**WHAT IS EXPECTED:**
Every line of the listing that contains the word "curl" is to be copied out.

**PROVIDED DATA:**
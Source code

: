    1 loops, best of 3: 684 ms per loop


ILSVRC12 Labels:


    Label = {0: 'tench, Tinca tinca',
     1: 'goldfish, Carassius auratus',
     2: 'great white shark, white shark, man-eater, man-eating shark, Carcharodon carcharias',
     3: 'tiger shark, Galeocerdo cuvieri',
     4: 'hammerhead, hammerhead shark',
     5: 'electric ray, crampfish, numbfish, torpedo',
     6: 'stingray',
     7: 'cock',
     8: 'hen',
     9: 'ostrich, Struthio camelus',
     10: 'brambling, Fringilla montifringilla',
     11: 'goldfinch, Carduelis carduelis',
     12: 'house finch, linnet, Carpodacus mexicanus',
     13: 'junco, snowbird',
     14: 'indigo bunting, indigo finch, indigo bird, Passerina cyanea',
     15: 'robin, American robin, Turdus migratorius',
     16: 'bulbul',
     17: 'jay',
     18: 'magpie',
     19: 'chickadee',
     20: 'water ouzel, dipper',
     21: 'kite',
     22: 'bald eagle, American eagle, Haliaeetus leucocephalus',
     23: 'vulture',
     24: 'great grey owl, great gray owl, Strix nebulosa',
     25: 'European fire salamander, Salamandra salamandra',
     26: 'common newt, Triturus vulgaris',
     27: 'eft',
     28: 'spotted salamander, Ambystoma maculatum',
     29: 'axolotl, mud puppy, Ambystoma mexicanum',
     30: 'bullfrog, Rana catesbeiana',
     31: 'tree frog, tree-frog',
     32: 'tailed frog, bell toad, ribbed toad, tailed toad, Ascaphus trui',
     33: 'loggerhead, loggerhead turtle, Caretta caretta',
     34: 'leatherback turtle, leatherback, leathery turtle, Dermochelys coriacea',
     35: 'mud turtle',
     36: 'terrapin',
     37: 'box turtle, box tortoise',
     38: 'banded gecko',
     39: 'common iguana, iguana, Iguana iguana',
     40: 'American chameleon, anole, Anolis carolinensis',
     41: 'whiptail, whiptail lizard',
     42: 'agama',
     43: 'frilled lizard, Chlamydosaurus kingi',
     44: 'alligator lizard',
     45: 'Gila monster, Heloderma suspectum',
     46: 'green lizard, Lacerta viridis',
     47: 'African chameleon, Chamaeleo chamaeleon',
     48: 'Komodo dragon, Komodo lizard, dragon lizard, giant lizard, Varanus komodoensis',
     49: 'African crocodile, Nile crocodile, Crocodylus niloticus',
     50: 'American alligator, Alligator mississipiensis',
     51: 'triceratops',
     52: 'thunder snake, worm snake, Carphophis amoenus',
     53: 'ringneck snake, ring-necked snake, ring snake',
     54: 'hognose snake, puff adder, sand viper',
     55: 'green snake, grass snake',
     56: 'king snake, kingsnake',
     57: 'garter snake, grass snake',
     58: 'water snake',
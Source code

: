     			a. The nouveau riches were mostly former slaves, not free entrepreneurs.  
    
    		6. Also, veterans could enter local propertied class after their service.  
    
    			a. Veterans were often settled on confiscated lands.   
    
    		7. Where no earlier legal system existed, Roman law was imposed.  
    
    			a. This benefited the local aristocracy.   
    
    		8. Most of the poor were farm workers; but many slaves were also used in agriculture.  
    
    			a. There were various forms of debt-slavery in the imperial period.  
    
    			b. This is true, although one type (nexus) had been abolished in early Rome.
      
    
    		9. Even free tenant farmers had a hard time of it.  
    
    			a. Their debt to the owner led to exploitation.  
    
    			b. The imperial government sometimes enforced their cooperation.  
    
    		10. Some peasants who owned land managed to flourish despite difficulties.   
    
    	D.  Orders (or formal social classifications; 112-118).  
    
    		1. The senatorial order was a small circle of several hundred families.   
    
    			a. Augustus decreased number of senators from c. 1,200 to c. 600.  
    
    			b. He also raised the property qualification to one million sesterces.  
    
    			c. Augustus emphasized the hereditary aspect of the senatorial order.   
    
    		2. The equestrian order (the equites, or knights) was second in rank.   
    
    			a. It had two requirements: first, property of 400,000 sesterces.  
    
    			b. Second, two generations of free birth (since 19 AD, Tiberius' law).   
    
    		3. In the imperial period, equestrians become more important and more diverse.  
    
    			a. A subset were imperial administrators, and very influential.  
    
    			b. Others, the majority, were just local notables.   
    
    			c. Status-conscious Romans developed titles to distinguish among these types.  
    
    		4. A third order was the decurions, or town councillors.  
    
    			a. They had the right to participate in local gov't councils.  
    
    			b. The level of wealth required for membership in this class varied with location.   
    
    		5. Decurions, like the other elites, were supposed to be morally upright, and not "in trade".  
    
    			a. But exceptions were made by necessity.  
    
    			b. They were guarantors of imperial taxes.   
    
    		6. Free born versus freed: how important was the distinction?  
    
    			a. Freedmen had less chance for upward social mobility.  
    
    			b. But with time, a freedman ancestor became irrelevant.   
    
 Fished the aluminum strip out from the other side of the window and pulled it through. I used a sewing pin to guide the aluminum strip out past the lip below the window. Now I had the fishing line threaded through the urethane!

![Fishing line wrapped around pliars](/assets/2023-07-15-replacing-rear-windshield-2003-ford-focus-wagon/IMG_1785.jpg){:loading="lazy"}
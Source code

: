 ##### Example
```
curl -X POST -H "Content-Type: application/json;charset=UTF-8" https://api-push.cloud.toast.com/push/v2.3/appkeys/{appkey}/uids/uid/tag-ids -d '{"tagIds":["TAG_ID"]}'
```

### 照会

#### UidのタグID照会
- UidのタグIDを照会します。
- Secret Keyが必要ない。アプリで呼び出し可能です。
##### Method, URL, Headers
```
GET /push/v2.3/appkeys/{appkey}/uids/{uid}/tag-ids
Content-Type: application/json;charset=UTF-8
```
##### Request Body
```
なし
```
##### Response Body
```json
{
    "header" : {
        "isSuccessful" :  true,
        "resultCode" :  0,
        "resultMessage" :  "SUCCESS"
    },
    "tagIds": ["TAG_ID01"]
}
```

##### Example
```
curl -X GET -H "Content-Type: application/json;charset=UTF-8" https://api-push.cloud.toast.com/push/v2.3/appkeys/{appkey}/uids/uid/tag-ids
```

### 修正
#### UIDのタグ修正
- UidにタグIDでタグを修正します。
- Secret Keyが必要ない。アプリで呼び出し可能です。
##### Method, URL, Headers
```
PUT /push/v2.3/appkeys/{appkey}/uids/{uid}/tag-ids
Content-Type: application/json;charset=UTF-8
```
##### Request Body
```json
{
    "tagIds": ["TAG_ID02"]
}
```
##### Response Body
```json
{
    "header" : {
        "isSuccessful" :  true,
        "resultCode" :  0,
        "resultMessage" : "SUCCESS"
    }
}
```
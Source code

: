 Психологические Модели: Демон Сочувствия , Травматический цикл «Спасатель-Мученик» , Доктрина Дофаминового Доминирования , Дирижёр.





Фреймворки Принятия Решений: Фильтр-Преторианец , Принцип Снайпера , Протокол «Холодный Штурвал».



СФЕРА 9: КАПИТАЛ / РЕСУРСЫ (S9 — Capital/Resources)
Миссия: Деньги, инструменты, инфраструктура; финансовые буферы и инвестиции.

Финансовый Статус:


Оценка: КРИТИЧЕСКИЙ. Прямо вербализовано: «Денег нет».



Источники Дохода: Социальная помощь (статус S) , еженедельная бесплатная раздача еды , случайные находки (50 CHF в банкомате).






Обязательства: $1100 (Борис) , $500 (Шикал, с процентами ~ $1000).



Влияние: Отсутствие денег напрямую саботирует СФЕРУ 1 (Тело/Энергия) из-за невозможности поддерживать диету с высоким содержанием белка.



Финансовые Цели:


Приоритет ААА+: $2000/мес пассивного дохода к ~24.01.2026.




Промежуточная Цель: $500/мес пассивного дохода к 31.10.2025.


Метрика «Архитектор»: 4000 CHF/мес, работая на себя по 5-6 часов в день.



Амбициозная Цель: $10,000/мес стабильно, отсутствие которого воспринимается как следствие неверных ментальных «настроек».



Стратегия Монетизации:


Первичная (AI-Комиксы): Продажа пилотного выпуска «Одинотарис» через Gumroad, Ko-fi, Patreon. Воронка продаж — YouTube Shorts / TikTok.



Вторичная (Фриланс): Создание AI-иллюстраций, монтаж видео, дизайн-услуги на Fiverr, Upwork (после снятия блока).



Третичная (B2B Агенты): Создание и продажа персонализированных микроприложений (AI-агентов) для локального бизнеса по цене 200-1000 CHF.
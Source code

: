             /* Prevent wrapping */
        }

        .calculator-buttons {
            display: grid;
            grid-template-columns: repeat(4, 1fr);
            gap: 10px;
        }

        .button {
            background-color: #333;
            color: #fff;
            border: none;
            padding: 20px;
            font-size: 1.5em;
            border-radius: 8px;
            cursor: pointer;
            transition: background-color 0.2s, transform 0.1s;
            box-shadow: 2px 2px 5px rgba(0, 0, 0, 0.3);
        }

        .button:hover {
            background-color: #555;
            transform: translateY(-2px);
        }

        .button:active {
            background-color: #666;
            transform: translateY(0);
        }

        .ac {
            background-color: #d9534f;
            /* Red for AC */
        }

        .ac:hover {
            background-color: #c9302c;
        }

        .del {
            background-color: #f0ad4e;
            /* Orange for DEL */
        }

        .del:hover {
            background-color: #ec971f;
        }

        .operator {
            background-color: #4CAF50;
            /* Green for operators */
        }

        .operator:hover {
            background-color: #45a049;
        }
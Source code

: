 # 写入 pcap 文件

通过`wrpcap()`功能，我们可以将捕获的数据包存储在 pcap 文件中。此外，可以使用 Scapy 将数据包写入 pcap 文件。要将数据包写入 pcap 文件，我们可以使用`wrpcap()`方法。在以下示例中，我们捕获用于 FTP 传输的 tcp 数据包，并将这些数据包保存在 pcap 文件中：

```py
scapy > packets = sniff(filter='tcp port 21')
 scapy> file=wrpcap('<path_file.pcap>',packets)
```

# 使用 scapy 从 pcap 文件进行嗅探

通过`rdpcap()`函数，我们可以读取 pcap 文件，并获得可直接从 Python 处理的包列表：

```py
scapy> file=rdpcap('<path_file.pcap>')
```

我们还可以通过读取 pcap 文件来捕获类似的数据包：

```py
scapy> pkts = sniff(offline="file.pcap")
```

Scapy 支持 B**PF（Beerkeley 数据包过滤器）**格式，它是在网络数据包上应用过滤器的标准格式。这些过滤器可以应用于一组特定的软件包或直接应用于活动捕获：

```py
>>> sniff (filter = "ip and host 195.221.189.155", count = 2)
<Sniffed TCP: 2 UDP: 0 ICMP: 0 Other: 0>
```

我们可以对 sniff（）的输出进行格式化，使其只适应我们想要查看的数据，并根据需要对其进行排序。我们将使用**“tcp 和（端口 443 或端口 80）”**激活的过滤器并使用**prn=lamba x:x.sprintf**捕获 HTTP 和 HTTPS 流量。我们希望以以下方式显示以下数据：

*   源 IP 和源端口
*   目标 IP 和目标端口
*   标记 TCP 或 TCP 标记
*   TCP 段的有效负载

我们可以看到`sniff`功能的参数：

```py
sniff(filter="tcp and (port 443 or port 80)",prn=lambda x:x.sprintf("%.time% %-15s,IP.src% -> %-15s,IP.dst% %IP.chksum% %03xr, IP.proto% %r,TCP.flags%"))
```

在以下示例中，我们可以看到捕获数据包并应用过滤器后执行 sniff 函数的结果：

**THE ANSWER:**
curl -X POST -H "Content-Type: application/json;charset=UTF-8" https://api-push.cloud.toast.com/push/v2.3/appkeys/{appkey}/uids/uid/tag-ids -d '{"tagIds":["TAG_ID"]}'
curl -X GET -H "Content-Type: application/json;charset=UTF-8" https://api-push.cloud.toast.com/push/v2.3/appkeys/{appkey}/uids/uid/tag-ids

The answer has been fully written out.